USA – Berry Global Group has announced a definitive agreement to sell its specialty tapes business to private equity firm Nautic Partners for approximately US$540 million.
The move is part of Berry’s broader strategy to shift its focus toward consumer-oriented markets, targeting consistent and higher growth. Proceeds from the sale will be used to reduce the company’s outstanding debt.
Following this transaction, along with the earlier spin-off of its Health, Hygiene, and Specialties (HHNF) business, Berry’s pro forma net debt as of September 30, 2024, stands at approximately US$5.9 billion.
The deal is expected to close in the first half of 2025, pending customary regulatory approvals and closing conditions.
Berry CEO Kevin Kwilinski emphasized the strategic importance of the sale, noting, “Over the past year, Berry has undergone a significant transformation, enhancing our product mix and optimizing our portfolio. The sale of the tapes division further supports our focus on high-growth consumer markets.”
Berry’s exclusive financial advisor is Goldman Sachs, and Bryan Cave Leighton Paisner provides legal counsel. McDermott, Will & Emery advises Nautic Partners, and Santander acts as its financial advisor.
Acquisition by Amcor
This announcement follows Berry’s recent agreement to be acquired by Amcor in a landmark US$8.4 billion all-stock deal.
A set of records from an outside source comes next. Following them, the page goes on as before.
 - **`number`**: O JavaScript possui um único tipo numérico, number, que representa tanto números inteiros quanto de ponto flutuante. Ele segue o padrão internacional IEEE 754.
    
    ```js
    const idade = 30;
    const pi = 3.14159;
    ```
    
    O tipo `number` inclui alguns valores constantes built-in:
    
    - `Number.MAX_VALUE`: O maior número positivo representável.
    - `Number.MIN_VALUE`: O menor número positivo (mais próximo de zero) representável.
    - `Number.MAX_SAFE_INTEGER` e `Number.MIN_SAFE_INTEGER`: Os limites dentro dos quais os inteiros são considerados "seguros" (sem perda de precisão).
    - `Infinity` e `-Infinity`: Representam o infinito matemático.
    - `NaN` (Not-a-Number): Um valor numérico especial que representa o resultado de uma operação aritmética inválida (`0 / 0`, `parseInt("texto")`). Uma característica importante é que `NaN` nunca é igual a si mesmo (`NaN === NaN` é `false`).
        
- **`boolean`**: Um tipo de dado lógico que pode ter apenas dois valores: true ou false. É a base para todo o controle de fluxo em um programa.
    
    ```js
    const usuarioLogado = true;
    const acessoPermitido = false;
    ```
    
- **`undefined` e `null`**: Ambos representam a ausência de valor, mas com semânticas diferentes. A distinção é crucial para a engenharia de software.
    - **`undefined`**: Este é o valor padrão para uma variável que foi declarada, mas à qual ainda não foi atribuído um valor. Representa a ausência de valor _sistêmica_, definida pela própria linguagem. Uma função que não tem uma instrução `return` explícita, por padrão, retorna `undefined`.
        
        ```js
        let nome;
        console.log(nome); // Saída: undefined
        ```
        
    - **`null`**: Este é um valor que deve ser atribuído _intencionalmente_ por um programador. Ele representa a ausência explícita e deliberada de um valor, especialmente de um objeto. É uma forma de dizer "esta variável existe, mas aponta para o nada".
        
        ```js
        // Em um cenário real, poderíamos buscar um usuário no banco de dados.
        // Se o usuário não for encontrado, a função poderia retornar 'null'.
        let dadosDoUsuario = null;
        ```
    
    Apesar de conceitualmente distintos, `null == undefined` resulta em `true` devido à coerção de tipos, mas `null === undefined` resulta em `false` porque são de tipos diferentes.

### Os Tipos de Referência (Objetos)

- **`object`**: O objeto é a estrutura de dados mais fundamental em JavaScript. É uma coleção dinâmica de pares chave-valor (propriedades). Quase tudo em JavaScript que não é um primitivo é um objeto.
Under the terms, Berry shareholders will receive 7.25 Amcor shares for each Berry share, valuing Berry’s stock at US$73.59 per share.
The combined entity will have a 63% ownership stake for Amcor shareholders and 37% for Berry shareholders.
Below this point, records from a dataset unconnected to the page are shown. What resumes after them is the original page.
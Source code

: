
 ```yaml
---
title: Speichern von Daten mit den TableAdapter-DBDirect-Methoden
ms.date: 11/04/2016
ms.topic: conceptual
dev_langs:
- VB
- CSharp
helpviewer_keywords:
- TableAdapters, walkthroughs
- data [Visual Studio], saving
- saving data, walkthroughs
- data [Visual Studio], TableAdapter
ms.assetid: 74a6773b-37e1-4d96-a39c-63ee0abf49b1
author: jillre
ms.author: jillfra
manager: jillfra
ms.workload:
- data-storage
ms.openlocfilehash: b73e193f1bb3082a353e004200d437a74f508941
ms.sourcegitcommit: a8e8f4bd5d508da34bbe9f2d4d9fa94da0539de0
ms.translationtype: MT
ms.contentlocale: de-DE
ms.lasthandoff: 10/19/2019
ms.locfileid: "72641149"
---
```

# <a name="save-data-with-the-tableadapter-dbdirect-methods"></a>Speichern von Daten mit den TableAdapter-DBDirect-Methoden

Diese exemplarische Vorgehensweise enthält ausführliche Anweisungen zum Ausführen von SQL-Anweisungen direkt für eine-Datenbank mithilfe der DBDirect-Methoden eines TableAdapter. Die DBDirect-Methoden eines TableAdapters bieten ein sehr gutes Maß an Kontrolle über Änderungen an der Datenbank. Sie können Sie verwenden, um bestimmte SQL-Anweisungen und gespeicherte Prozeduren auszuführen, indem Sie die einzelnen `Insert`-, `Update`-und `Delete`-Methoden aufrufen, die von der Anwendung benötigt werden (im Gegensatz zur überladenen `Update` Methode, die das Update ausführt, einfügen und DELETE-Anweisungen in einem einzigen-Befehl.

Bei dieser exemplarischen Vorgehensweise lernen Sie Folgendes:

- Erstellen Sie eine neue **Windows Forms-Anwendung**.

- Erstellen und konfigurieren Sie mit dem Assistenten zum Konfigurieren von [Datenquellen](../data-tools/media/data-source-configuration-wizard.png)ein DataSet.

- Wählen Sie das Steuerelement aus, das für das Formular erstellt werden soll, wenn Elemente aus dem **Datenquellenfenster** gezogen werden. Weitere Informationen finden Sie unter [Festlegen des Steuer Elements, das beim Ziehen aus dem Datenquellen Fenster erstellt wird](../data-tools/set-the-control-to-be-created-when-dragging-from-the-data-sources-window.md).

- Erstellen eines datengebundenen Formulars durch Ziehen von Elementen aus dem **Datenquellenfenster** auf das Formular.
The merger, unanimously approved by both boards, is expected to close by mid-2025, pending shareholder and regulatory approvals.
The new company will operate as Amcor plc, with Peter Konieczny as CEO and Graeme Liebelt as chairman.
While Amcor’s global headquarters will remain in Zurich, Switzerland, the combined company will retain a strong presence in Evansville, Indiana.
Amcor anticipates US$650 million in cost savings, growth synergies, and financial benefits within three years of the merger.
The integration will prioritize higher-margin sectors, including healthcare, protein, pet food, and beauty.
“This combination marks a transformative step forward, driving significant improvements in free cash flow, earnings growth, and shareholder value creation,” said Konieczny.
The moves collectively underscore Berry’s strategic shift and commitment to enhancing its portfolio, positioning the company for long-term success in high-growth markets.